While parents should always demand better performance from schools, do schools not also have a right to demand more from their parents and students?

I find that many of the problems at PPS result from an underutilization of services (i.e. parents that skip parent teacher conferences, remarkably poor school attendance, and a parent culture that is not fully invested in their children's education.)


The Foundation Community, along with the School Board, the City, and the County implement a pilot Conditional Cash Transfer (CCT) program.

These programs provide monetary incentives to impoverished families to encourage positive behaviors (like school attendance, parent teacher conferences, and, even, paying children for getting good grades.)

In New York City, Mayor Bloomberg recently developed a comprehensive CCT program. The program is called “Opportunity NYC,” and you can read about it here:

I wrote my thesis researching the feasibility of the program in Pittsburgh.
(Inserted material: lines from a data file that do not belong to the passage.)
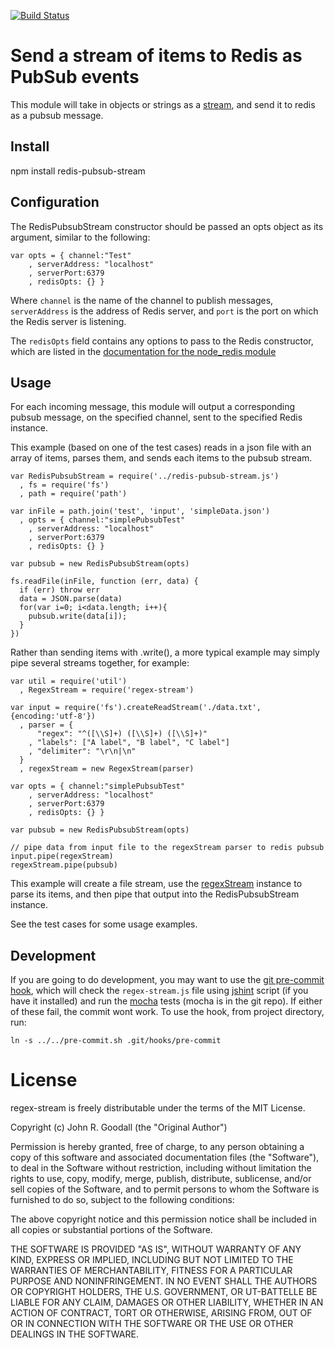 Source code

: [![Build Status](https://travis-ci.org/ornl-visual-analytics/redis-pubsub-stream.png?branch=master)](https://travis-ci.org/ornl-visual-analytics/redis-pubsub-stream)


# Send a stream of items to Redis as PubSub events

This module will take in objects or strings as a [stream](http://nodejs.org/docs/latest/api/stream.html), and send it to redis as a pubsub message.

## Install

npm install redis-pubsub-stream

## Configuration

The RedisPubsubStream constructor should be passed an opts object as its argument, similar to the following:

    var opts = { channel:"Test" 
        , serverAddress: "localhost" 
        , serverPort:6379 
        , redisOpts: {} }

Where `channel` is the name of the channel to publish messages, `serverAddress` is the address of Redis server, and `port` is the port on which the Redis server is listening.

The `redisOpts` field contains any options to pass to the Redis constructor, which are listed in the [documentation for the node_redis module](https://github.com/mranney/node_redis#rediscreateclientport-host-options)

## Usage

For each incoming message, this module will output a corresponding pubsub message, on the specified channel, sent to the specified Redis instance.

This example (based on one of the test cases) reads in a json file with an array of items, parses them, and sends each items to the pubsub stream. 

    var RedisPubsubStream = require('../redis-pubsub-stream.js')
      , fs = require('fs')
      , path = require('path')

    var inFile = path.join('test', 'input', 'simpleData.json')
      , opts = { channel:"simplePubsubTest" 
        , serverAddress: "localhost" 
        , serverPort:6379 
        , redisOpts: {} }

    var pubsub = new RedisPubsubStream(opts)

    fs.readFile(inFile, function (err, data) {
      if (err) throw err
      data = JSON.parse(data)
      for(var i=0; i<data.length; i++){
        pubsub.write(data[i]);
      }
    })

Rather than sending items with .write(), a more typical example may simply pipe several streams together, for example:

    var util = require('util')
      , RegexStream = require('regex-stream')

    var input = require('fs').createReadStream('./data.txt', {encoding:'utf-8'})
      , parser = {
          "regex": "^([\\S]+) ([\\S]+) ([\\S]+)"
        , "labels": ["A label", "B label", "C label"]
        , "delimiter": "\r\n|\n"
      }
      , regexStream = new RegexStream(parser)

    var opts = { channel:"simplePubsubTest" 
        , serverAddress: "localhost" 
        , serverPort:6379 
        , redisOpts: {} }

    var pubsub = new RedisPubsubStream(opts)

    // pipe data from input file to the regexStream parser to redis pubsub
    input.pipe(regexStream)
    regexStream.pipe(pubsub)

This example will create a file stream, use the [regexStream](https://github.com/ornl-situ/regex-stream) instance to parse its items, and then pipe that output into the RedisPubsubStream instance.

See the test cases for some usage examples.

## Development

If you are going to do development, you may want to use the [git pre-commit hook](http://git-scm.com/book/en/Customizing-Git-Git-Hooks), which will check the `regex-stream.js` file using [jshint](https://github.com/jshint/jshint) script (if you have it installed) and run the [mocha](visionmedia.github.com/mocha/) tests (mocha is in the git repo). If either of these fail, the commit wont work. To use the hook, from project directory, run:

    ln -s ../../pre-commit.sh .git/hooks/pre-commit

# License

regex-stream is freely distributable under the terms of the MIT License.

Copyright (c) John R. Goodall (the "Original Author")

Permission is hereby granted, free of charge, to any person obtaining a copy of this software and associated documentation files (the "Software"), to deal in the Software without restriction, including without limitation the rights to use, copy, modify, merge, publish, distribute, sublicense, and/or sell copies of the Software, and to permit persons to whom the Software is furnished to do so, subject to the following conditions:
 
The above copyright notice and this permission notice shall be included in all copies or substantial portions of the Software.

THE SOFTWARE IS PROVIDED "AS IS", WITHOUT WARRANTY OF ANY KIND, EXPRESS OR IMPLIED, INCLUDING BUT NOT LIMITED TO THE WARRANTIES OF MERCHANTABILITY, FITNESS FOR A PARTICULAR PURPOSE AND NONINFRINGEMENT. IN NO EVENT SHALL THE AUTHORS OR COPYRIGHT HOLDERS, THE U.S. GOVERNMENT, OR UT-BATTELLE BE LIABLE FOR ANY CLAIM, DAMAGES OR OTHER LIABILITY, WHETHER IN AN ACTION OF CONTRACT, TORT OR OTHERWISE, ARISING FROM, OUT OF OR IN CONNECTION WITH THE SOFTWARE OR THE USE OR OTHER DEALINGS IN THE SOFTWARE.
If you have the patience, you can read that here:

If we are going to really change PPS for the better, we need to consider bold, evidence based initiatives like Conditional Cash Transfer programs that can incentivize parents and students to take full advantage of the education system that we provide.

3:55 PM  
Anonymous Pete said...

I agree whole-heartedly with Zach. My wife teaches 8th grade English for the PPS system. Although she does an amazing job raising the proficiency of her students from when they start the year to when they finish (I know that sounds biased!) her biggest complaint is the lack of involvement from parents. A recent conference night saw parents from only 12 of her 28 students bother to show up or reschedule. A program like Zach speaks of could go a long way in helping to mitigate the problem. The Pittsburgh Promise is a great example of this!